10 Things You need to Know Before Going to Sudan

Researching information about Sudan has been a pain in the ass, as there is practically no updated information out there.

Here I provide you with the situation as of May 2018:

Money: There are no ATM’s accepting foreign debit/credit cards, so you have to bring enough cash to change once you are there. 1 US dollar equals 18 Sudanese Pounds official rate or 37-40 Sudanese Pounds on the black-market.

If you can’t afford a hotel room, the staff will usually put out a bed for you

Sleeping: Outside of Khartoum there are just a few sleeping options in every town. In small towns you will only find so called “lokandas” (guesthouses) where locals go to get a bed for less than 1USD. Hotel rooms start at around 15$ and Khartoum has a HI hostel for less than 2$ for a dorm bed.

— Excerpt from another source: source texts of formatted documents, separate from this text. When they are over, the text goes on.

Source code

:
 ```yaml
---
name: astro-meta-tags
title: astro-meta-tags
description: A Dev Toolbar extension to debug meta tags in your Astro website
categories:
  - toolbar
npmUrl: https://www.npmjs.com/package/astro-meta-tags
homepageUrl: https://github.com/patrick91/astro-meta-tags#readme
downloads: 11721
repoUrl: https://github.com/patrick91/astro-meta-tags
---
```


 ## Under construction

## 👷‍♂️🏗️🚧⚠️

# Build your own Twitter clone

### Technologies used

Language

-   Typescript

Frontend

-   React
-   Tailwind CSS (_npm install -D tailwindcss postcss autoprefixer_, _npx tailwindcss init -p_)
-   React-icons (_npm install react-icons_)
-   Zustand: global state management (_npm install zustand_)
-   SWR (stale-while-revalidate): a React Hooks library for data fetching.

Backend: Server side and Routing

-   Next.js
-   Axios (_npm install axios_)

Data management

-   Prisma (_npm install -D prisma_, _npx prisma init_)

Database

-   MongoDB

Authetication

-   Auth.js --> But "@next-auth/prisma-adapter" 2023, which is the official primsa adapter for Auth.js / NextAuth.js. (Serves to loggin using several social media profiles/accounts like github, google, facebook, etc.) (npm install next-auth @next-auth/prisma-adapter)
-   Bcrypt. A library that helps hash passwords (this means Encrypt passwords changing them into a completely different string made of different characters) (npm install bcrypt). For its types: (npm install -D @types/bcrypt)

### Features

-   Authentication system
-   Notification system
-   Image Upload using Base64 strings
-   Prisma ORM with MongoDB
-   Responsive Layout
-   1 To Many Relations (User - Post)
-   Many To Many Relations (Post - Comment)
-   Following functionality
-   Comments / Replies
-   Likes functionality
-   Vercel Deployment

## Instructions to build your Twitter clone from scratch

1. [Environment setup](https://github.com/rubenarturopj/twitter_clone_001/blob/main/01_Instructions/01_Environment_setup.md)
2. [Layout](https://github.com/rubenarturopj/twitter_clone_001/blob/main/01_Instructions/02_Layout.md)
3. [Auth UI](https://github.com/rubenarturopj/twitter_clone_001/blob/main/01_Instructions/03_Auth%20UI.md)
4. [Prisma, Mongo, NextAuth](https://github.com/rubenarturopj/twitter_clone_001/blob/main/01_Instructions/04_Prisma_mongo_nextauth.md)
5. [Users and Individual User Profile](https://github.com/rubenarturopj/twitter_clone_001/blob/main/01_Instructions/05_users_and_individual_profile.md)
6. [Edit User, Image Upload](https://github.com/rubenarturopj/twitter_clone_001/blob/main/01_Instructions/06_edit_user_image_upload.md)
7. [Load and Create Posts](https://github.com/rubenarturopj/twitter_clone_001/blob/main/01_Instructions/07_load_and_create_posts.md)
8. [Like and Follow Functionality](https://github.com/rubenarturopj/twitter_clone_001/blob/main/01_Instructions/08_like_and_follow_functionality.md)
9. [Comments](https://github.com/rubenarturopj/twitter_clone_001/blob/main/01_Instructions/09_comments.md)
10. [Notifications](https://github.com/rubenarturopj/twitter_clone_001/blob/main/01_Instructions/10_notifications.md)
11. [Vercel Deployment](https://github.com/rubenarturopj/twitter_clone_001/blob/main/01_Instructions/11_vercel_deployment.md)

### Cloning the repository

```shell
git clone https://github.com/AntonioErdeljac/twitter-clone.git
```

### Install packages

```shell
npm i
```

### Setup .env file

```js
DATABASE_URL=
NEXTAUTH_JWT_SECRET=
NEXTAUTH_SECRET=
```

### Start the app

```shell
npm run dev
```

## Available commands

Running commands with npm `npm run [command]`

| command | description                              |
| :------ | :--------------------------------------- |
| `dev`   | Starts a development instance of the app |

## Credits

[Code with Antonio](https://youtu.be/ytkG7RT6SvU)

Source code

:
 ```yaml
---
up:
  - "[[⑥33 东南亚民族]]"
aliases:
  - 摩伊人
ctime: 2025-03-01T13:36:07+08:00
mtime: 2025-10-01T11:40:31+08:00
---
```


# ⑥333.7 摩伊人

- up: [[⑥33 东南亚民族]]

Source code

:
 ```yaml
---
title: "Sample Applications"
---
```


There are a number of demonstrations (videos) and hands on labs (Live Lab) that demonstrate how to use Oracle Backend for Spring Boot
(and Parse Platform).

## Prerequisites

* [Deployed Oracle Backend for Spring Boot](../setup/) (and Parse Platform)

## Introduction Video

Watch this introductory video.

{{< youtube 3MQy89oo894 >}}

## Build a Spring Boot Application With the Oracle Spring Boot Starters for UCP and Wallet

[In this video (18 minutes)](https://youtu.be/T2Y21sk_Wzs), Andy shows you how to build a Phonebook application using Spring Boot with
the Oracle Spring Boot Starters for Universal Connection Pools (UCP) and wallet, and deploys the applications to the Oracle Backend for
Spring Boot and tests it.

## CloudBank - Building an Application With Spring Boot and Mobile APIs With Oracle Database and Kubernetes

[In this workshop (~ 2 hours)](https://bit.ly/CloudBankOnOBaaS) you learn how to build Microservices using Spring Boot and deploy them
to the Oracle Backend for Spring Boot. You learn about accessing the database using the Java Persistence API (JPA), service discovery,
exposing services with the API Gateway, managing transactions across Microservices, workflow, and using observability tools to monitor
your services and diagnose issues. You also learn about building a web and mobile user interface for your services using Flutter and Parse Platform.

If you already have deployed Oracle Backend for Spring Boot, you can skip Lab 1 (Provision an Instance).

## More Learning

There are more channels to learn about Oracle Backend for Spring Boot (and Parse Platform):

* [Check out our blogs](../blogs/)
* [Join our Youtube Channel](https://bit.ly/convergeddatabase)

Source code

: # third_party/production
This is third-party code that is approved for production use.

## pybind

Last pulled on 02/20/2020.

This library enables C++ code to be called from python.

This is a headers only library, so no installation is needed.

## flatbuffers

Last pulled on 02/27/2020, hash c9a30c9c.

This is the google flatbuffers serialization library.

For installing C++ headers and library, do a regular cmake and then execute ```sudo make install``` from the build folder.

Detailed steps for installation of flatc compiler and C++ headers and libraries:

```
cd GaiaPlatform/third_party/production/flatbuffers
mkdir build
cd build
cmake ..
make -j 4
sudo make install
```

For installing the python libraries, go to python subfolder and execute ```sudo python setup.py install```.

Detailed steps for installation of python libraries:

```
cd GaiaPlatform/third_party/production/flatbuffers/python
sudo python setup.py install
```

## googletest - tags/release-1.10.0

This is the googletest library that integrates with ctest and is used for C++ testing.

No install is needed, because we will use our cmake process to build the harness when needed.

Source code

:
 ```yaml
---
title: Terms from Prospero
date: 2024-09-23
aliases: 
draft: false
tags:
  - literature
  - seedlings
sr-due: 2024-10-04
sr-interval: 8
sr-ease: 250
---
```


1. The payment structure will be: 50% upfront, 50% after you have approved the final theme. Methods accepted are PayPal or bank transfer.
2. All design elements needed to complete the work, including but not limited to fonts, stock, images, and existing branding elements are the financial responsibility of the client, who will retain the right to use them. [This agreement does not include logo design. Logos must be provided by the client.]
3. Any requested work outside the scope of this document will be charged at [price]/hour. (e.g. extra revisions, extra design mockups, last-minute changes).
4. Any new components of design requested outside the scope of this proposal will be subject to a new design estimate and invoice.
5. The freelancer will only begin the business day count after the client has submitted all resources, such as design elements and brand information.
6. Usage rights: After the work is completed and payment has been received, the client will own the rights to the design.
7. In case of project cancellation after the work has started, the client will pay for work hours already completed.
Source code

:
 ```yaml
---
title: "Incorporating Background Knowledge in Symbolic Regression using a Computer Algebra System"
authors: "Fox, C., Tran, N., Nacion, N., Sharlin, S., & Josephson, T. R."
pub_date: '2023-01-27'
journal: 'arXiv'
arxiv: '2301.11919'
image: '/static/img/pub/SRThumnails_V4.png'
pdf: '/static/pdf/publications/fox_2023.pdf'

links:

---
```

Foul is the staple food here consisting of fava beans, bread and egg.

Eating: Food is simple and cheap. You can get falafels and schwarmas for less than 20 cents. Foul (picture above) costs about 50cents. Other traditional meals which mainly consists of beans and meat would set you back 1-2 dollars.

Drinking: Alcohol is forbidden. Tap water is generally safe to drink and people will offer it to you everywhere, but there has been cases of cholera even in the capital.

There are some new Chinese trains and buses in addition to the beat up vans uses as minibuses

Transport: There is currently a gas shortage so buses leave less frequently and sometimes charge over double of normal price which should be around 2$ per hour on long drive buses and 10 cents for bus rides in the city. You will usually get your own seat which is an upgrade from East Africa where they squeeze in as many as possible. Hitchhiking is also easy and common!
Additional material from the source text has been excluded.